“I focus on fiber arts, sustainability, and slow fashion.
I’m an artist, writer, and crafter working across disciplines to explore environmental and social issues through traditional craft techniques. Mostly, I rethink the relationship between fiber art, sustainability, and slow fashion. Since August 2013 I’ve been on a fashion fast, Make Thrift Mend, to focus on mending, plant dyes, and prioritizing handmade or secondhand garments instead of buying new clothing. I also grow, forage, and harvest dye plants near my farmhouse in the Hudson Valley.
My work has appeared in galleries, magazines, theaters, books, juried craft fairs, and alternative arts venues like the tiny house my husband built out of reclaimed materials. I published my first book,The Paper Playhouse: Awesome Art Projects for Kids Using Paper, Boxes, and Books in January 2015 and my second book, Mending Matters: Stitch, Patch, and Repair Your Favorite Denim & More with Abrams Books in October 2018. I’ve received artist awards, grants, and residencies from the Vermont Studio Center, Zellerbach Family Foundation, Puffin Foundation, Creative Capacity Fund, and InstarLodge among others. My now-retired blog, Made by Katrina, won the Country Living Blue Ribbon Blogger Award.
I hold a BA in Environmental Studies and an MFA in Creative Writing but I’ve been working with arts organizations and making fiber arts for two decades. In 2013, shortly after the Rana Plaza garment factory collapsed in Dhaka Bangladesh, I combined my work and passions into one project, Make Thrift Mend. This project allows me to use my various training in sustainability, fiber arts, writing, and community organizing with a single focus on sustainable fashion.

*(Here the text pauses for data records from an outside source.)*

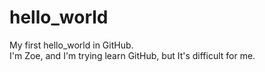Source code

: # hello_world
My first hello_world in GitHub.<br>
I'm Zoe, and I'm trying learn GitHub, but It's difficult for me.

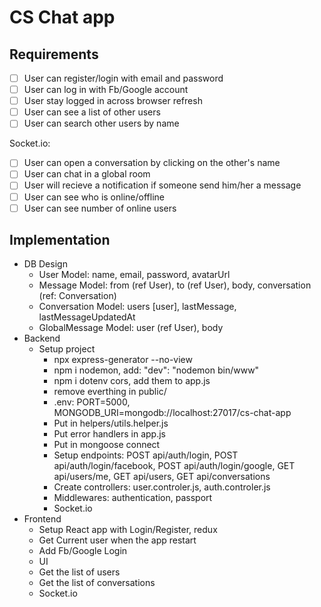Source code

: # CS Chat app

## Requirements

- [ ] User can register/login with email and password
- [ ] User can log in with Fb/Google account
- [ ] User stay logged in across browser refresh
- [ ] User can see a list of other users
- [ ] User can search other users by name

Socket.io:

- [ ] User can open a conversation by clicking on the other's name
- [ ] User can chat in a global room
- [ ] User will recieve a notification if someone send him/her a message
- [ ] User can see who is online/offline
- [ ] User can see number of online users

## Implementation

- DB Design
  - User Model: name, email, password, avatarUrl
  - Message Model: from (ref User), to (ref User), body, conversation (ref: Conversation)
  - Conversation Model: users [user], lastMessage, lastMessageUpdatedAt
  - GlobalMessage Model: user (ref User), body
- Backend
  - Setup project
    - npx express-generator --no-view
    - npm i nodemon, add: "dev": "nodemon bin/www"
    - npm i dotenv cors, add them to app.js
    - remove everthing in public/
    - .env: PORT=5000, MONGODB_URI=mongodb://localhost:27017/cs-chat-app
    - Put in helpers/utils.helper.js
    - Put error handlers in app.js
    - Put in mongoose connect
    - Setup endpoints: POST api/auth/login, POST api/auth/login/facebook, POST api/auth/login/google, GET api/users/me, GET api/users, GET api/conversations
    - Create controllers: user.controler.js, auth.controler.js
    - Middlewares: authentication, passport
    - Socket.io
- Frontend
  - Setup React app with Login/Register, redux
  - Get Current user when the app restart
  - Add Fb/Google Login
  - UI
  - Get the list of users
  - Get the list of conversations
  - Socket.io
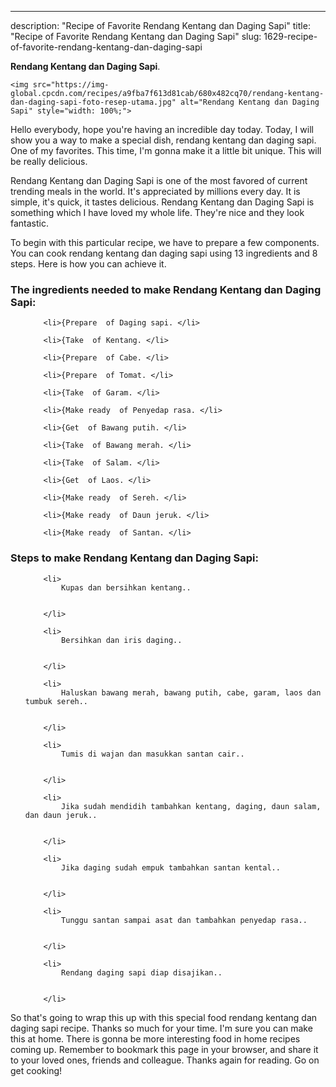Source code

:---
description: "Recipe of Favorite Rendang Kentang dan Daging Sapi"
title: "Recipe of Favorite Rendang Kentang dan Daging Sapi"
slug: 1629-recipe-of-favorite-rendang-kentang-dan-daging-sapi

<p>
	<strong>Rendang Kentang dan Daging Sapi</strong>. 
	
</p>
<p>
	
	<img src="https://img-global.cpcdn.com/recipes/a9fba7f613d81cab/680x482cq70/rendang-kentang-dan-daging-sapi-foto-resep-utama.jpg" alt="Rendang Kentang dan Daging Sapi" style="width: 100%;">
	
	
</p>
<p>
	Hello everybody, hope you're having an incredible day today. Today, I will show you a way to make a special dish, rendang kentang dan daging sapi. One of my favorites. This time, I'm gonna make it a little bit unique. This will be really delicious.
</p>
	
<p>
	Rendang Kentang dan Daging Sapi is one of the most favored of current trending meals in the world. It's appreciated by millions every day. It is simple, it's quick, it tastes delicious. Rendang Kentang dan Daging Sapi is something which I have loved my whole life. They're nice and they look fantastic.
</p>
<p>
	
</p>

<p>
To begin with this particular recipe, we have to prepare a few components. You can cook rendang kentang dan daging sapi using 13 ingredients and 8 steps. Here is how you can achieve it.
</p>

<h3>The ingredients needed to make Rendang Kentang dan Daging Sapi:</h3>

<ol>
	
		<li>{Prepare  of Daging sapi. </li>
	
		<li>{Take  of Kentang. </li>
	
		<li>{Prepare  of Cabe. </li>
	
		<li>{Prepare  of Tomat. </li>
	
		<li>{Take  of Garam. </li>
	
		<li>{Make ready  of Penyedap rasa. </li>
	
		<li>{Get  of Bawang putih. </li>
	
		<li>{Take  of Bawang merah. </li>
	
		<li>{Take  of Salam. </li>
	
		<li>{Get  of Laos. </li>
	
		<li>{Make ready  of Sereh. </li>
	
		<li>{Make ready  of Daun jeruk. </li>
	
		<li>{Make ready  of Santan. </li>
	
</ol>
<p>
	
</p>

<h3>Steps to make Rendang Kentang dan Daging Sapi:</h3>

<ol>
	
		<li>
			Kupas dan bersihkan kentang..
			
			
		</li>
	
		<li>
			Bersihkan dan iris daging..
			
			
		</li>
	
		<li>
			Haluskan bawang merah, bawang putih, cabe, garam, laos dan tumbuk sereh..
			
			
		</li>
	
		<li>
			Tumis di wajan dan masukkan santan cair..
			
			
		</li>
	
		<li>
			Jika sudah mendidih tambahkan kentang, daging, daun salam, dan daun jeruk..
			
			
		</li>
	
		<li>
			Jika daging sudah empuk tambahkan santan kental..
			
			
		</li>
	
		<li>
			Tunggu santan sampai asat dan tambahkan penyedap rasa..
			
			
		</li>
	
		<li>
			Rendang daging sapi diap disajikan..
			
			
		</li>
	
</ol>

<p>
	
</p>

<p>
	So that's going to wrap this up with this special food rendang kentang dan daging sapi recipe. Thanks so much for your time. I'm sure you can make this at home. There is gonna be more interesting food in home recipes coming up. Remember to bookmark this page in your browser, and share it to your loved ones, friends and colleague. Thanks again for reading. Go on get cooking!
</p>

I’m originally from Horseheads, NY, then I spent two decades between Brooklyn, NY; San Francisco, CA; and Oakland, CA before returning to Upstate NY in 2015. I now live in the Hudson Valley, two hours north of Manhattan, with my artist husband and our two beautiful sons. We’re slowly renovating our 200-year-old farmhouse and converting the adjacent carriage barn into our art studios. We’re planting fruit trees, establishing gardens, tending dye plants, and raising chickens and bees.”